Work request =
The expected output is the data below, restated word for word.

[Stored items from a collection]
────────────────

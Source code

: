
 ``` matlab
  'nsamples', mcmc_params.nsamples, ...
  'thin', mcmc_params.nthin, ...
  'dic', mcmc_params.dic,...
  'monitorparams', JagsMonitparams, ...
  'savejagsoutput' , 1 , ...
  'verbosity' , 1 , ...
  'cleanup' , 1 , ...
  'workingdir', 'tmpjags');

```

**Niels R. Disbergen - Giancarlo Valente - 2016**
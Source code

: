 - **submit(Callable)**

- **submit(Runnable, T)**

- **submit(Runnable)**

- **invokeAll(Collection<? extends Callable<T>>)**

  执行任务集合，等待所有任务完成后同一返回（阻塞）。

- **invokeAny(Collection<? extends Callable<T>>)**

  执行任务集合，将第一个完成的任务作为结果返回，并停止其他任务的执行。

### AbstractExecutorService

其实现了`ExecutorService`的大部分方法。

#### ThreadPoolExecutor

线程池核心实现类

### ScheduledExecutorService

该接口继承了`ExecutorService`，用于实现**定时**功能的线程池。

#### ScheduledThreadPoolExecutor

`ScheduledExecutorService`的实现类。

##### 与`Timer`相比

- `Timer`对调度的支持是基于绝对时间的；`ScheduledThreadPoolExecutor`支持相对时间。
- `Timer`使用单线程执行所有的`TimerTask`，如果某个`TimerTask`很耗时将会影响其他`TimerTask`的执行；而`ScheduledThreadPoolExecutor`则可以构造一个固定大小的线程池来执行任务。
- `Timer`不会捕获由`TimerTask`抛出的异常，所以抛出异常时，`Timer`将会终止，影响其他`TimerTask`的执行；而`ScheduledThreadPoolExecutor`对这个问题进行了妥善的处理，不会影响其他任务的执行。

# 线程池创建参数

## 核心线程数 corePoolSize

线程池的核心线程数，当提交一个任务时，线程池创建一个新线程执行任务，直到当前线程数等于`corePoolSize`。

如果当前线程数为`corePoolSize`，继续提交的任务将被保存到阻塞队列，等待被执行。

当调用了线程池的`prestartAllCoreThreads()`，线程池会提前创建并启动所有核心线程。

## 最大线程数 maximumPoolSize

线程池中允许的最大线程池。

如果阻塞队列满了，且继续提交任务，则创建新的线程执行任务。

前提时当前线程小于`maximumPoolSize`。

────────────────

Your solution =
Source code

:
 ``` matlab
  'nsamples', mcmc_params.nsamples, ...
  'thin', mcmc_params.nthin, ...
  'dic', mcmc_params.dic,...
  'monitorparams', JagsMonitparams, ...
  'savejagsoutput' , 1 , ...
  'verbosity' , 1 , ...
  'cleanup' , 1 , ...
  'workingdir', 'tmpjags');

```

**Niels R. Disbergen - Giancarlo Valente - 2016**
Source code

: - **submit(Callable)**

- **submit(Runnable, T)**

- **submit(Runnable)**

- **invokeAll(Collection<? extends Callable<T>>)**

  执行任务集合，等待所有任务完成后同一返回（阻塞）。

- **invokeAny(Collection<? extends Callable<T>>)**

  执行任务集合，将第一个完成的任务作为结果返回，并停止其他任务的执行。

### AbstractExecutorService

其实现了`ExecutorService`的大部分方法。

#### ThreadPoolExecutor

线程池核心实现类

### ScheduledExecutorService

该接口继承了`ExecutorService`，用于实现**定时**功能的线程池。

#### ScheduledThreadPoolExecutor

`ScheduledExecutorService`的实现类。

##### 与`Timer`相比

- `Timer`对调度的支持是基于绝对时间的；`ScheduledThreadPoolExecutor`支持相对时间。
- `Timer`使用单线程执行所有的`TimerTask`，如果某个`TimerTask`很耗时将会影响其他`TimerTask`的执行；而`ScheduledThreadPoolExecutor`则可以构造一个固定大小的线程池来执行任务。
- `Timer`不会捕获由`TimerTask`抛出的异常，所以抛出异常时，`Timer`将会终止，影响其他`TimerTask`的执行；而`ScheduledThreadPoolExecutor`对这个问题进行了妥善的处理，不会影响其他任务的执行。

# 线程池创建参数

## 核心线程数 corePoolSize

线程池的核心线程数，当提交一个任务时，线程池创建一个新线程执行任务，直到当前线程数等于`corePoolSize`。

如果当前线程数为`corePoolSize`，继续提交的任务将被保存到阻塞队列，等待被执行。

当调用了线程池的`prestartAllCoreThreads()`，线程池会提前创建并启动所有核心线程。

## 最大线程数 maximumPoolSize

线程池中允许的最大线程池。

如果阻塞队列满了，且继续提交任务，则创建新的线程执行任务。

前提时当前线程小于`maximumPoolSize`。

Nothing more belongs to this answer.